No caso de fotos extraídas das performances de Berna Reale, há, por exemplo, a de “Ordinário”, na qual ela conduz um carrinho de mão, desses usados em canteiros de obras (para o transporte de materiais como tijolos, pedras e sacos de cimento). Só que, ali, há ossos – crânios, inclusive. Essa performance, segundo Silas, aconteceu em um dos lugares mais violentos de Belém. “Então, na foto, temos essa figura – quase a de um coveiro, um agente funerário – que arrasta restos mortais. Como que expondo o produto final do que é viver em um país tão violento. Um país no qual o uso de armas se banalizou tanto, e não só pelos ditos ‘agentes do crime’, mas pela própria polícia”.

“Palomo”

Em outra foto, da performance “Palomo”, Berna surge como uma agente de repressão, sobre um cavalo vermelho (NR. De acordo com material divulgado na imprensa, a tinta usada é inofensiva ao organismo do animal, incapaz de causar danos). O animal foi emprestado pela Polícia Militar. Na performance, de acordo com material da Galeria Nara Roesler, que representa Berna Reale, ele remete ao Cavaleiro do Cavalo Vermelho, “um dos quatro Cavaleiros do Apocalipse, símbolo da guerra, descrito nesse
que é um dos mais conhecidos livros da Bíblia”.

Trechos filmados da performance "Palomo" são exibidos no CCBB BH (Carol Cassese/Divulgação)
Trechos filmados da performance “Palomo” são exibidos no CCBB BH (Carol Cassese/Divulgação)

Silas lembra que a concepção tanto da performance quanto do frame não visa identificar o agente como sendo de algum lugar específico, estado ou cidade. Assim, de modo genérico e alegórico, o que vemos é um agente que exerce a opressão. “Por outro lado, esse próprio agente também está amordaçado. E o modo de locomoção escolhido, esse cavalo vermelho, (simbolizando) o sangue que patrulha a cidade, fala muito da sensação de cerceamento de liberdade, de fiscalização constante”. Silas complementa que, muitas vezes, a pessoa vive em um lugar no qual, dependendo da forma como se expressa, pode sofrer retaliações, ameaças.

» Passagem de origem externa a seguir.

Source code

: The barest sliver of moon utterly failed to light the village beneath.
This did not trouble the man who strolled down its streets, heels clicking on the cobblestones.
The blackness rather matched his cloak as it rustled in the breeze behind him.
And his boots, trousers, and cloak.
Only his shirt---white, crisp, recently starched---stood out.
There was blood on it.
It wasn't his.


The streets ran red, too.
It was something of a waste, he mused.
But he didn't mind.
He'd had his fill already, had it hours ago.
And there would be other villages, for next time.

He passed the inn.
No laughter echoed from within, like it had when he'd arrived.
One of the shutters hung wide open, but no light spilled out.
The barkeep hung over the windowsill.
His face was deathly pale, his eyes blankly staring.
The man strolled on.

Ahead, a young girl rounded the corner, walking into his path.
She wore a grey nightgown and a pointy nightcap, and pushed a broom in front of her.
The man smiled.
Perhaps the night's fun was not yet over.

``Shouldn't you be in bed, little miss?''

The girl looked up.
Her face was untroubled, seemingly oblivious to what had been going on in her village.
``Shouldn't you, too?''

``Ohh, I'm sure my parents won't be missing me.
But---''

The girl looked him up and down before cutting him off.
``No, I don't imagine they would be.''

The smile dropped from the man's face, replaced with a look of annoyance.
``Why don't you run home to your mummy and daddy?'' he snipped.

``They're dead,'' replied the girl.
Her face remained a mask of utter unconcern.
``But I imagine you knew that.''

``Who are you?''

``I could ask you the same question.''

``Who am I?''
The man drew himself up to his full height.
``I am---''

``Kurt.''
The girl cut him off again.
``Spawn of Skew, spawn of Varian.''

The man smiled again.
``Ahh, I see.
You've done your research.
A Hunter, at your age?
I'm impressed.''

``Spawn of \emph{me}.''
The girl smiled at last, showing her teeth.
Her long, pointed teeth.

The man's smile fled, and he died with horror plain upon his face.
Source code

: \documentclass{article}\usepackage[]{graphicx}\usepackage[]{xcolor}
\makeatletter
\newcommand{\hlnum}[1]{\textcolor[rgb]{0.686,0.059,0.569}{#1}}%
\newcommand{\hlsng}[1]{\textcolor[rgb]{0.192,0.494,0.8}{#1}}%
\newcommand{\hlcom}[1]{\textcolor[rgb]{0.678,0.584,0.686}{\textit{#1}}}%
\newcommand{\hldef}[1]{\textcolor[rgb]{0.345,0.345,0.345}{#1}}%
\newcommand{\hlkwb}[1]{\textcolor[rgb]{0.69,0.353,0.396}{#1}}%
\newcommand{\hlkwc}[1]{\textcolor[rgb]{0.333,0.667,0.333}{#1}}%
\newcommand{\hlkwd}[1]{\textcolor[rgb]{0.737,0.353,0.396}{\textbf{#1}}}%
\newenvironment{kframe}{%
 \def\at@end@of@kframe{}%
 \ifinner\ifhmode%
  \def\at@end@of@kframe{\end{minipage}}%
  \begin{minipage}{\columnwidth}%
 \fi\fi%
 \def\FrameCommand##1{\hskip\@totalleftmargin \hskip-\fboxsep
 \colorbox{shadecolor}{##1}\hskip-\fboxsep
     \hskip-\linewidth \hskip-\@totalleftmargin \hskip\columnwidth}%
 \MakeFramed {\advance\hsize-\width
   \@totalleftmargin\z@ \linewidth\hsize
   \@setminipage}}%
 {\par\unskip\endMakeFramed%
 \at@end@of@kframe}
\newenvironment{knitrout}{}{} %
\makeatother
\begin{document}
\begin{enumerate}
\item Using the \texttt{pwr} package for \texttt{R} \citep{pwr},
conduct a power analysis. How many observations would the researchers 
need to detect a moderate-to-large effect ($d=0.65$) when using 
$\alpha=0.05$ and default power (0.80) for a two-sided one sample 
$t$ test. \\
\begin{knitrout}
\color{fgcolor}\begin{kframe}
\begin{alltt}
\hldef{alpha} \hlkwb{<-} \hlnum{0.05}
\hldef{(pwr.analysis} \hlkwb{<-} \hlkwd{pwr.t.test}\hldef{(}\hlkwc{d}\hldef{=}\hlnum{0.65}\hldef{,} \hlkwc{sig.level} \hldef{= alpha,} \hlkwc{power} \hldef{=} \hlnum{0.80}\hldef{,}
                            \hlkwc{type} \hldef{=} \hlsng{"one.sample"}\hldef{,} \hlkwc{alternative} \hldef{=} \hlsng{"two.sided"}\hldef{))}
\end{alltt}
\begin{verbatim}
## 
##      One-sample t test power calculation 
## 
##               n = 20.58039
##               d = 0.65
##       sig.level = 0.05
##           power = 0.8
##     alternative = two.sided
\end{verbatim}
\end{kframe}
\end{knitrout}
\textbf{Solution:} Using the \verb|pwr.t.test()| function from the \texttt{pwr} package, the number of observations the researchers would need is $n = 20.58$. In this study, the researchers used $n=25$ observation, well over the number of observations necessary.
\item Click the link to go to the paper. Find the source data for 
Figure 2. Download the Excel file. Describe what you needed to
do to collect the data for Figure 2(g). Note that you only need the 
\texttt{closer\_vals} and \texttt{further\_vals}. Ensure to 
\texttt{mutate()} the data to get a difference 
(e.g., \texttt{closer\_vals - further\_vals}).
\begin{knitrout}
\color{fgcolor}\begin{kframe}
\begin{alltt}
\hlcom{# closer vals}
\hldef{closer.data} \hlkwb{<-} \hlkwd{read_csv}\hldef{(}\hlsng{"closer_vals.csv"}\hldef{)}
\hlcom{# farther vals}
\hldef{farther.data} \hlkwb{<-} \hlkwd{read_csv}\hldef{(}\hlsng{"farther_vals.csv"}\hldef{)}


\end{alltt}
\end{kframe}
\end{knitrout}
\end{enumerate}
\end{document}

“Jardins Pensus da América”

E há, ainda, a foto de uma agente militar que rega uma plantação de rosas negras – “Os jardins pensus da América”. Também de acordo com material da Nara Roesler, a ideia, aqui, é remeter à tortura e à humilhação sofridas pelos prisioneiros da prisão na base norte-americana de Guantánamo, que incluiu guardas urinando sobre eles. “Dessa forma, o regador molha flores negras, que simbolizam tanto a
veste islâmica quanto os cadáveres sobre os quais os EUA urinam com seu exército e sua
indústria de armamentos, que é a indústria da morte”.

Foto de performance na qual Berna Reale rega flores negras (Carol Cassese/Divulgação)
Foto de performance na qual Berna Reale rega flores negras (Carol Cassese/Divulgação)

Serviço

Exposição “Ruídos”, de Berna Reale

Curador | Silas Martí
Classificação Indicativa: Livre (Atenção: Determinadas obras da exposição apresentam cenas de nudez e/ou violência como parte integrante da expressão artística e serão sinalizadas com totens na entrada das salas).
Onde. Centro Cultural Banco do Brasil Belo Horizonte – Galerias do Térreo (Praça da Liberdade, 450)
Funcionamento: De quarta a segunda, das 10h às 22h?
Quando. Temporada: De 10 de abril a 10 de junho
Quanto. Entrada gratuita, mediante retirada de ingresso no site da instituição e na bilheteria do CCBB BH.